▶ [Work instruction]: The copy you give must match the lines from the top of the data through the line containing "在 deposit 阶段同时沉积电子" exactly, and it must hold no pictures.

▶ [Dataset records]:

"""

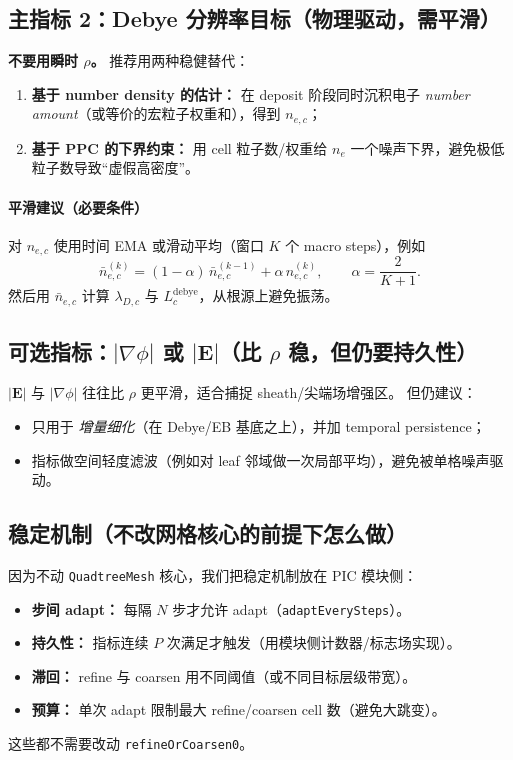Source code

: \documentclass[UTF8,11pt,a4paper]{ctexart}
\begin{document}
\subsection{主指标 2：Debye 分辨率目标（物理驱动，需平滑）}
\textbf{不要用瞬时 $\rho$。} 推荐用两种稳健替代：
\begin{enumerate}[leftmargin=1.6em]
  \item \textbf{基于 number density 的估计：} 在 deposit 阶段同时沉积电子 \emph{number amount}（或等价的宏粒子权重和），得到 $n_{e,c}$；
  \item \textbf{基于 PPC 的下界约束：} 用 cell 粒子数/权重给 $n_e$ 一个噪声下界，避免极低粒子数导致“虚假高密度”。
\end{enumerate}

\paragraph{平滑建议（必要条件）}
对 $n_{e,c}$ 使用时间 EMA 或滑动平均（窗口 $K$ 个 macro steps），例如
\begin{equation}
\bar n_{e,c}^{(k)} = (1-\alpha)\,\bar n_{e,c}^{(k-1)} + \alpha\,n_{e,c}^{(k)},
\qquad \alpha=\frac{2}{K+1}.
\end{equation}
然后用 $\bar n_{e,c}$ 计算 $\lambda_{D,c}$ 与 $L_c^{\mathrm{debye}}$，从根源上避免振荡。

\subsection{可选指标：\texorpdfstring{$|\nabla\phi|$}{|grad phi|} 或 \texorpdfstring{$|\mathbf{E}|$}{|E|}（比 $\rho$ 稳，但仍要持久性）}
$|\mathbf{E}|$ 与 $|\nabla\phi|$ 往往比 $\rho$ 更平滑，适合捕捉 sheath/尖端场增强区。
但仍建议：
\begin{itemize}[leftmargin=1.6em]
  \item 只用于 \emph{增量细化}（在 Debye/EB 基底之上），并加 temporal persistence；
  \item 指标做空间轻度滤波（例如对 leaf 邻域做一次局部平均），避免被单格噪声驱动。
\end{itemize}

\subsection{稳定机制（不改网格核心的前提下怎么做）}
因为不动 \texttt{QuadtreeMesh} 核心，我们把稳定机制放在 PIC 模块侧：
\begin{itemize}[leftmargin=1.6em]
  \item \textbf{步间 adapt：} 每隔 $N$ 步才允许 adapt（\texttt{adaptEverySteps}）。
  \item \textbf{持久性：} 指标连续 $P$ 次满足才触发（用模块侧计数器/标志场实现）。
  \item \textbf{滞回：} refine 与 coarsen 用不同阈值（或不同目标层级带宽）。
  \item \textbf{预算：} 单次 adapt 限制最大 refine/coarsen cell 数（避免大跳变）。
\end{itemize}
这些都不需要改动 \texttt{refineOrCoarsen0}。
\end{document}
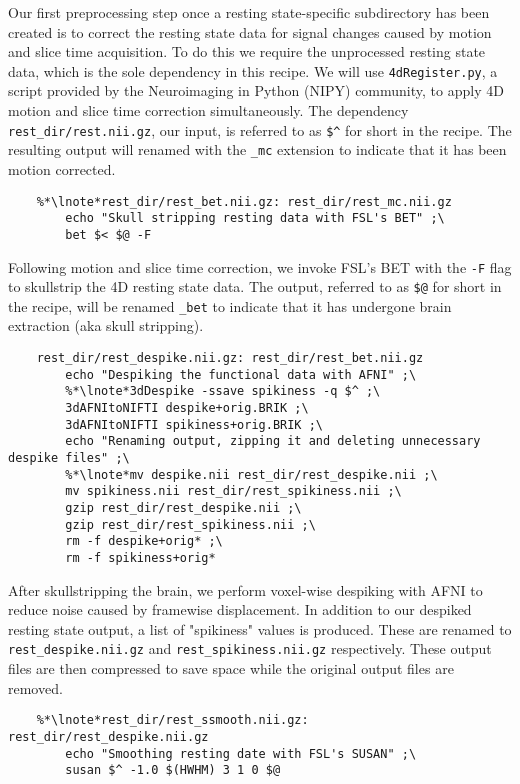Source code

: Our first preprocessing step once a resting state-specific subdirectory has been created is to correct the resting state data for signal changes caused by motion and slice time acquisition. To do this we require the unprocessed resting state data, which is the sole dependency in this recipe.   We will use \texttt{4dRegister.py}, a script provided by the Neuroimaging in Python (NIPY) community, to apply 4D motion and slice time correction simultaneously. The dependency \texttt{rest_dir/rest.nii.gz}, our input, is referred to as \texttt{\$\^} for short in the recipe. The resulting output will renamed with the  \texttt{_mc} extension to indicate that it has been motion corrected.

\begin{lstlisting}
	%*\lnote*rest_dir/rest_bet.nii.gz: rest_dir/rest_mc.nii.gz
		echo "Skull stripping resting data with FSL's BET" ;\
		bet $< $@ -F
\end{lstlisting}

 Following motion and slice time correction, we invoke FSL's BET with the \texttt{-F} flag to skullstrip the 4D resting state data. The output, referred to as \texttt{\$@} for short in the recipe, will be renamed  \texttt{_bet} to indicate that it has undergone brain extraction (aka skull stripping).

\begin{lstlisting}
	rest_dir/rest_despike.nii.gz: rest_dir/rest_bet.nii.gz
		echo "Despiking the functional data with AFNI" ;\
		%*\lnote*3dDespike -ssave spikiness -q $^ ;\
		3dAFNItoNIFTI despike+orig.BRIK ;\
		3dAFNItoNIFTI spikiness+orig.BRIK ;\
		echo "Renaming output, zipping it and deleting unnecessary despike files" ;\
		%*\lnote*mv despike.nii rest_dir/rest_despike.nii ;\
		mv spikiness.nii rest_dir/rest_spikiness.nii ;\
		gzip rest_dir/rest_despike.nii ;\
		gzip rest_dir/rest_spikiness.nii ;\
		rm -f despike+orig* ;\
		rm -f spikiness+orig*
\end{lstlisting}

\lnum{8} After skullstripping the brain, we perform voxel-wise despiking with AFNI to reduce noise caused by framewise displacement.  In addition to our despiked resting state output, a list of "spikiness" values is produced. These are renamed to \texttt{rest_despike.nii.gz} and \texttt{rest_spikiness.nii.gz} respectively. These output files are then compressed to save space while the original output files are removed.

\begin{lstlisting}
	%*\lnote*rest_dir/rest_ssmooth.nii.gz: rest_dir/rest_despike.nii.gz
		echo "Smoothing resting date with FSL's SUSAN" ;\
		susan $^ -1.0 $(HWHM) 3 1 0 $@
\end{lstlisting}

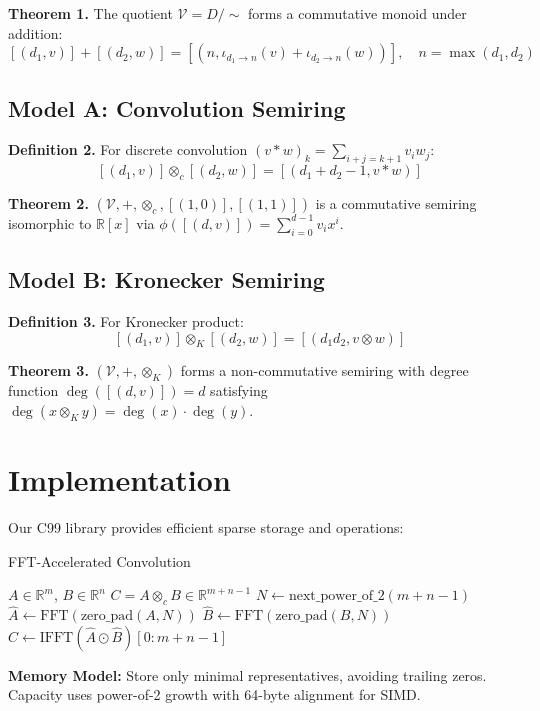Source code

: \documentclass[sigconf]{acmart}
\begin{document}
\textbf{Theorem 1.} The quotient $\mathcal{V} = D/\sim$ forms a commutative monoid under addition:
\[[(d_1,v)] + [(d_2,w)] = [(n, \iota_{d_1 \to n}(v) + \iota_{d_2 \to n}(w))], \quad n = \max(d_1,d_2)\]

\subsection{Model A: Convolution Semiring}

\textbf{Definition 2.} For discrete convolution $(v * w)_k = \sum_{i+j=k+1} v_i w_j$:
\[[(d_1,v)] \otimes_c [(d_2,w)] = [(d_1+d_2-1, v * w)]\]

\textbf{Theorem 2.} $(\mathcal{V}, +, \otimes_c, [(1,0)], [(1,1)])$ is a commutative semiring isomorphic to $\mathbb{R}[x]$ via $\phi([(d,v)]) = \sum_{i=0}^{d-1} v_i x^i$.

\subsection{Model B: Kronecker Semiring}

\textbf{Definition 3.} For Kronecker product:
\[[(d_1,v)] \otimes_K [(d_2,w)] = [(d_1 d_2, v \otimes w)]\]

\textbf{Theorem 3.} $(\mathcal{V}, +, \otimes_K)$ forms a non-commutative semiring with degree function $\deg([(d,v)]) = d$ satisfying $\deg(x \otimes_K y) = \deg(x) \cdot \deg(y)$.

\section{Implementation}

Our C99 library provides efficient sparse storage and operations:

\begin{algorithm}
\caption{FFT-Accelerated Convolution}
\begin{algorithmic}[1]
\REQUIRE $A \in \mathbb{R}^m$, $B \in \mathbb{R}^n$
\ENSURE $C = A \otimes_c B \in \mathbb{R}^{m+n-1}$
\STATE $N \leftarrow \text{next\_power\_of\_2}(m + n - 1)$
\STATE $\hat{A} \leftarrow \text{FFT}(\text{zero\_pad}(A, N))$
\STATE $\hat{B} \leftarrow \text{FFT}(\text{zero\_pad}(B, N))$
\STATE $C \leftarrow \text{IFFT}(\hat{A} \odot \hat{B})[0:m+n-1]$
\end{algorithmic}
\end{algorithm}

\textbf{Memory Model:} Store only minimal representatives, avoiding trailing zeros. Capacity uses power-of-2 growth with 64-byte alignment for SIMD.
\end{document}
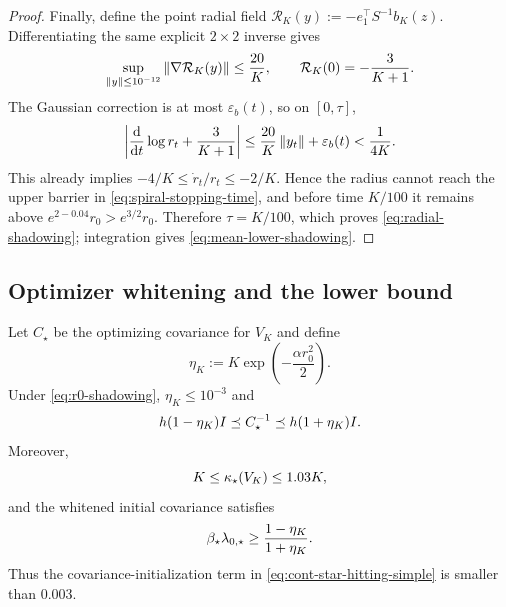 \begin{proof}
Finally, define the point radial field
$\mathcal R_K(y):=-e_1^\top S^{-1}b_K(z)$.  Differentiating the same explicit $2\times2$ inverse
gives
\[
 \sup_{\norm{y}\leq10^{-12}}\norm{\nabla\mathcal R_K(y)}
 \leq\frac{20}{K},
 \qquad
 \mathcal R_K(0)=-\frac3{K+1}.
\]
The Gaussian correction is at most $\varepsilon_b(t)$, so on $[0,\tau]$,
\[
 \left|\frac{\dd}{\dd t}\log r_t+\frac3{K+1}\right|
 \leq\frac{20}{K}\norm{y_t}+\varepsilon_b(t)
 <\frac1{4K}.
\]
This already implies $-4/K\leq\dot r_t/r_t\leq-2/K$.  Hence the radius cannot reach the upper
barrier in \eqref{eq:spiral-stopping-time}, and before time $K/100$ it remains above
$e^{2-0.04}r_0>e^{3/2}r_0$.  Therefore $\tau=K/100$, which proves
\eqref{eq:radial-shadowing}; integration gives \eqref{eq:mean-lower-shadowing}.
\end{proof}

\subsection{Optimizer whitening and the lower bound}

\begin{lemma}
\label{lem:spiral-kappa-star}
Let $C_\star$ be the optimizing covariance for $V_K$ and define
\[
    \eta_K:=K\exp\left(-\frac{\alpha r_0^2}{2}\right).
\]
Under \eqref{eq:r0-shadowing}, $\eta_K\leq10^{-3}$ and
\begin{equation}
\label{eq:spiral-Pstar}
    h(1-\eta_K)\Id
    \preceq
    C_\star^{-1}
    \preceq
    h(1+\eta_K)\Id.
\end{equation}
Moreover,
\begin{equation}
\label{eq:spiral-kappa-star}
    K\leq\kappastar(V_K)\leq1.03K,
\end{equation}
and the whitened initial covariance satisfies
\begin{equation}
\label{eq:spiral-initial-product}
    \betastar\lambda_{0,\star}
    \geq\frac{1-\eta_K}{1+\eta_K}.
\end{equation}
Thus the covariance-initialization term in \eqref{eq:cont-star-hitting-simple} is smaller than
$0.003$.
\end{lemma}

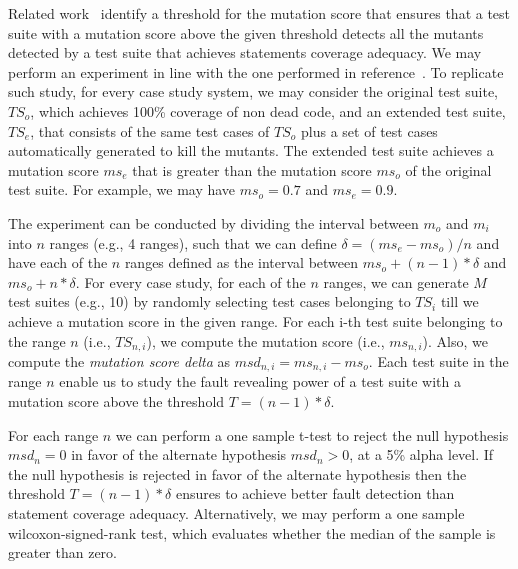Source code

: Related work~\cite{CChekam:17} identify a threshold for the mutation score that ensures that a test suite with a mutation score above the given threshold detects all the mutants detected by a test suite that achieves statements coverage adequacy. 
We may perform an experiment in line with the one performed in reference~\cite{CChekam:17}.
To replicate such study, for every case study system, we may consider the original test suite, $\mathit{TS}_o$, which achieves 100\% coverage of non dead code, and an extended test suite, $\mathit{TS}_e$, that consists of the same test cases of $\mathit{TS}_o$ plus a set of test cases automatically generated to kill the mutants. The extended test suite achieves a mutation score $ms_e$ that is greater than the mutation score $\mathit{ms}_o$ of the original test suite. For example, we may have $\mathit{ms}_o=0.7$ and $\mathit{ms}_e=0.9$.

The experiment can be conducted by dividing the interval between $m_o$ and $m_i$ into $n$ ranges (e.g., 4 ranges), such that we can define $\delta = (\mathit{ms}_e - \mathit{ms}_o)/n$ and have each of the $n$ ranges defined as the interval between $\mathit{ms}_o+(n-1)*\delta$ and $\mathit{ms}_o+n*\delta$.
For every case study, for each of the $n$ ranges, we can generate $M$ test suites  (e.g., 10) by randomly selecting test cases belonging to $\mathit{TS}_i$ till we achieve a mutation score in the given range.
For each i-th test suite belonging to the range $n$ (i.e., $\mathit{TS}_{n,i}$), we compute the mutation score (i.e., $ms_{n,i}$).
Also, we compute the \emph{mutation score delta} as $msd_{n,i}=ms_{n,i}-ms_o$. Each test suite in the range $n$ enable us to study the fault revealing power of a test suite with a mutation score above the threshold $T=(n-1)*\delta$.

For each range $n$ we can perform a one sample t-test to reject the null hypothesis $msd_{n} = 0$ in favor of the alternate hypothesis $msd_{n} > 0$, at a 5\% alpha level.
If the null hypothesis is rejected in favor of the alternate hypothesis then the threshold $T=(n-1)*\delta$ ensures to achieve better fault detection than statement coverage adequacy.
Alternatively, we may perform a one sample wilcoxon-signed-rank test, which evaluates whether the median of the sample is greater than zero.


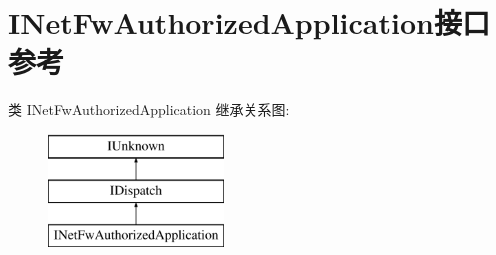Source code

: \hypertarget{interface_i_net_fw_authorized_application}{}\section{I\+Net\+Fw\+Authorized\+Application接口 参考}
\label{interface_i_net_fw_authorized_application}
类 I\+Net\+Fw\+Authorized\+Application 继承关系图\+:\begin{figure}[H]
\begin{center}
\leavevmode
\includegraphics[height=3.000000cm]{interface_i_net_fw_authorized_application}
\end{center}
\end{figure}

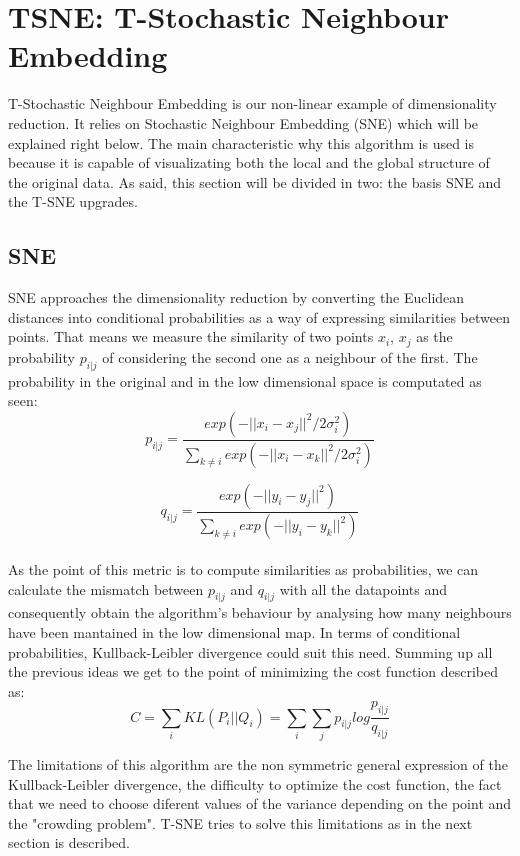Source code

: \documentclass[a4paper,11pt,spanish]{report}
\begin{document}
\section{TSNE: T-Stochastic Neighbour Embedding}
\label{sec:tsne}

T-Stochastic Neighbour Embedding is our non-linear example of dimensionality reduction. It relies on Stochastic Neighbour Embedding (SNE) which will be explained right below. The main characteristic why this algorithm is used is because it is capable of visualizating both the local and the global structure of the original data. As said, this section will be divided in two: the basis SNE and the T-SNE upgrades.

\subsection{SNE}
\label{ssec:sne}

SNE approaches the dimensionality reduction by converting the Euclidean distances into conditional probabilities as a way of expressing similarities between points. That means we measure the similarity of two points $x_{i}$, $x_{j}$ as the probability $p_{i|j}$ of considering the second one as a neighbour of the first. The probability in the original and in the low dimensional space is computated as seen:\\
$$ p_{i|j} = \frac{exp(-||x_{i}-x_{j}||^{2}/2\sigma_{i}^{2})}{\sum _{k\neq i} exp (-||x_{i}-x_{k}||^{2}/2\sigma_{i}^{2})}$$

$$ q_{i|j} = \frac{exp(-||y_{i}-y_{j}||^{2})}{\sum _{k\neq i} exp (-||y_{i}-y_{k}||^{2})} $$\\
As the point of this metric is to compute similarities as probabilities, we can calculate the mismatch between $p_{i|j}$ and $q_{i|j}$ with all the datapoints and consequently obtain the algorithm's behaviour by analysing how many neighbours have been mantained in the low dimensional map. In terms of conditional probabilities, Kullback-Leibler divergence could suit this need. Summing up all the previous ideas we get to the point of minimizing the cost function described as:\\
$$ C = \sum\limits_{i} KL(P_{i}||Q_{i}) = \sum\limits_{i} \sum\limits_{j} p_{i|j} log \frac{p_{i|j}}{q_{i|j}}$$

The limitations of this algorithm are the non symmetric general expression of the Kullback-Leibler divergence, the difficulty to optimize the cost function, the fact that we need to choose diferent values of the variance depending on the point and the "crowding problem". T-SNE tries to solve this limitations as in the next section is described.
\newpage
\end{document}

"""

▶ [Reply to the exercise]:
Source code

: \documentclass[UTF8,11pt,a4paper]{ctexart}
\begin{document}
\subsection{主指标 2：Debye 分辨率目标（物理驱动，需平滑）}
\textbf{不要用瞬时 $\rho$。} 推荐用两种稳健替代：
\begin{enumerate}[leftmargin=1.6em]
  \item \textbf{基于 number density 的估计：} 在 deposit 阶段同时沉积电子 \emph{number amount}（或等价的宏粒子权重和），得到 $n_{e,c}$；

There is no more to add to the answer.